Jesus .’ Mark leans forward in the bed. He almost wants to laugh at this point, but knows if he does it won’t sound anything remotely like a laugh. ‘It was you who covered it up that night,’ he says, ‘and it’s you who’s trying to cover it up again now. Because it’s come back at you. And you’re freaking out.’

‘That’s ridiculous.’

Norton stops in the middle of the living room, faces the TV screen on the wall above the fireplace, sees his reflection in the grey darkness – this prosperous middle-aged man in an overcoat and scarf, talking on the phone.

Business as usual.

‘I didn’t cover anything up.’

But he is beginning to feel rattled. And a little flushed. The novelty wearing off. He taps at his coat pocket with his free hand, fumbles for the pack of Nalprox.

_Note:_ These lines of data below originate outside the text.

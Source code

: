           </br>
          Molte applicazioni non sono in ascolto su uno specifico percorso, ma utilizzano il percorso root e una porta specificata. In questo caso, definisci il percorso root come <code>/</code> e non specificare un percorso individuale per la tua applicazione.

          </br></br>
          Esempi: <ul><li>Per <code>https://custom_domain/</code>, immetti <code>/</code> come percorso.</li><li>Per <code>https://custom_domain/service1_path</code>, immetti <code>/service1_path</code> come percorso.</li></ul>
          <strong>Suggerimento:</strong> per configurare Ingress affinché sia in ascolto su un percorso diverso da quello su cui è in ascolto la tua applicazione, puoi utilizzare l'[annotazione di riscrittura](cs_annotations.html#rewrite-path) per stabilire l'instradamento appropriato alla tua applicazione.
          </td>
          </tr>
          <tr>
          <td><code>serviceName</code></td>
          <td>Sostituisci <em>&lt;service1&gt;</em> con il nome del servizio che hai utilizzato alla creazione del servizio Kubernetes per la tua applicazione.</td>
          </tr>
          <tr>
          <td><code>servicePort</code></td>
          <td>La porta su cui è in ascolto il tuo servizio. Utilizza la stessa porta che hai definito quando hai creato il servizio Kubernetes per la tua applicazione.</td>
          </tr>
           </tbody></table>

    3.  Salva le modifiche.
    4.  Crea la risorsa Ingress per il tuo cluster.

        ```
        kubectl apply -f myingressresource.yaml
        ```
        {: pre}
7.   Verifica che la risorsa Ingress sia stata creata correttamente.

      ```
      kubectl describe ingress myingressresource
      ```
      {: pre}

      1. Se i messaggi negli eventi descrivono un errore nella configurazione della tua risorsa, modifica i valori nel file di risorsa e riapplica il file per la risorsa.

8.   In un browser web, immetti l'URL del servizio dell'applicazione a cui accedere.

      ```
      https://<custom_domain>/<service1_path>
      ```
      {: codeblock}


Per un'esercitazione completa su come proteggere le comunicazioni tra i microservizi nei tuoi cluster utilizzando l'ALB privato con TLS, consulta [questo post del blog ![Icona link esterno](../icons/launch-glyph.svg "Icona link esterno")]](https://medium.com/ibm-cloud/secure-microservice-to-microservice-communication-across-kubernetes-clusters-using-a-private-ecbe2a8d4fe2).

A part of Norton wishes this weren’t happening over the phone, that they were face to face, that he could at least picture the young man on the other end of the line. But he can’t. All he’s got are images left over from long ago, images assembled from reports, from scraps of conversation, from dreams.

Images of a five-year-old boy with a bloodied face, and puzzled, vacant eyes, walking over shattered glass… and walking towards him , towards Norton…

Who wasn’t even there.

‘You may think I’m some kind of fucking idiot,’ Mark is saying, ‘and that’s fine, but let me tell you this .’

Mark has no idea what this is, what it is he’s supposedly going to say next, but he can’t stop it, any more than he could stop a surge of reflux rising up from his stomach.

‘I’ve survived this far, OK? The crash, getting shot, whatever, and I’ll go on surviving, because sooner or later I intend to make you pay for what you did to my family… what you’ve gone on doing to them.’ He gets a flash of the three photographs he found and wonders where they are now. ‘But that’s all finished,’ he continues. ‘It’s over. I’m not taking any more of it. I’m here , Norton, I’m here now , and I’m not going away.’